Buckingham Palace a annoncé que la reine Elizabeth II et son époux, le prince Philip, ont reçu samedi leur première injection du vaccin contre le Covid-19. Ils rejoignent ainsi 1,5 million de personnes déjà vaccinées au Royaume-Uni.

La reine Elizabeth II et son époux, le prince Philip, ont reçu, samedi 9 janvier, leur première injection de vaccin contre le Covid-19, a annoncé Buckingham Palace, alors que le Royaume-Uni dépassait samedi la barre des 3 millions de cas et des 80 000 morts.

La monarque, âgée de 94 ans, et son époux, 99 ans, "ont reçu aujourd'hui leur vaccin contre le Covid-19", a déclaré un porte-parole. Le couple royal a ainsi rejoint quelque 1,5 million de personnes ayant déjà reçu leur première injection au Royaume-Uni.

Une deuxième source a déclaré à l'agence de presse britannique PA que la reine et son mari avaient été vaccinés par le médecin de la famille royale au château de Windsor, où ils passent la période de confinement.

Habituellement assez discrète sur son état de santé, "la reine a décidé de rendre publiques ces informations afin d'éviter des inexactitudes et d'éventuelles rumeurs", a ajouté PA.

Flambée des contaminations

Pays d'Europe le plus endeuillé par la pandémie avec près de 80 000 morts – dont 1 325 annoncées vendredi, un record –, le Royaume-Uni fait actuellement face à une flambée des contaminations par le coronavirus, attribuée à un variant plus contagieux.

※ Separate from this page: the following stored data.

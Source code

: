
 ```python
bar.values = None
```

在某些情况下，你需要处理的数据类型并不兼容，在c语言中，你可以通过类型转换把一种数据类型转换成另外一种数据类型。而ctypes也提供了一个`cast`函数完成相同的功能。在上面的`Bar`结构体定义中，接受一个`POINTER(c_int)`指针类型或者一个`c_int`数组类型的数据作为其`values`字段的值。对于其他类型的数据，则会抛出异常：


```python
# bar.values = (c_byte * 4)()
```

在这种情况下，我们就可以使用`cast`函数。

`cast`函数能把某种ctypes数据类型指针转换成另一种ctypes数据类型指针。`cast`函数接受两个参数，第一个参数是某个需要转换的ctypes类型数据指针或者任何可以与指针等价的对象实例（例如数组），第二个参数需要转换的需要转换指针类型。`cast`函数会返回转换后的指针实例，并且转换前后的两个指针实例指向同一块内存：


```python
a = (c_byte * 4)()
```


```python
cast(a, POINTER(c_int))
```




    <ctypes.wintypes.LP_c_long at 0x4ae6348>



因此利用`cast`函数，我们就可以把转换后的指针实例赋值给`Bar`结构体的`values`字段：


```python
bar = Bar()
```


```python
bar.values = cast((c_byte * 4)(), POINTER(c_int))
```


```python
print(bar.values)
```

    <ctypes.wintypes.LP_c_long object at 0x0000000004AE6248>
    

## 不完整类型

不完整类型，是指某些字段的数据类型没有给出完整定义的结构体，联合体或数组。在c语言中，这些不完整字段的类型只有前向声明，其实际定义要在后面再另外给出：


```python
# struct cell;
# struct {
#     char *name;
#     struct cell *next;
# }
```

Confiné pour la troisième fois, le pays s'est engagé dans une "course contre la montre", face à des hôpitaux au bord de la saturation, pour vacciner d'ici à mi-février les plus de 70 ans, les soignants et les personnes vulnérables, soit environ 15 millions de personnes appartenant à une catégorie de la population où interviennent 88 % des décès dus au Covid-19.

La campagne de vaccination a été entamée début décembre à l'aide des vaccins actuellement mis à disposition, le Pfizer-BioNTech et celui conçu par AstraZeneca et l'université d'Oxford.

Le régulateur sanitaire britannique a donné son feu vert vendredi à un troisième vaccin, celui du laboratoire américain Moderna, mais celui-ci ne commencera à être utilisé qu'au printemps.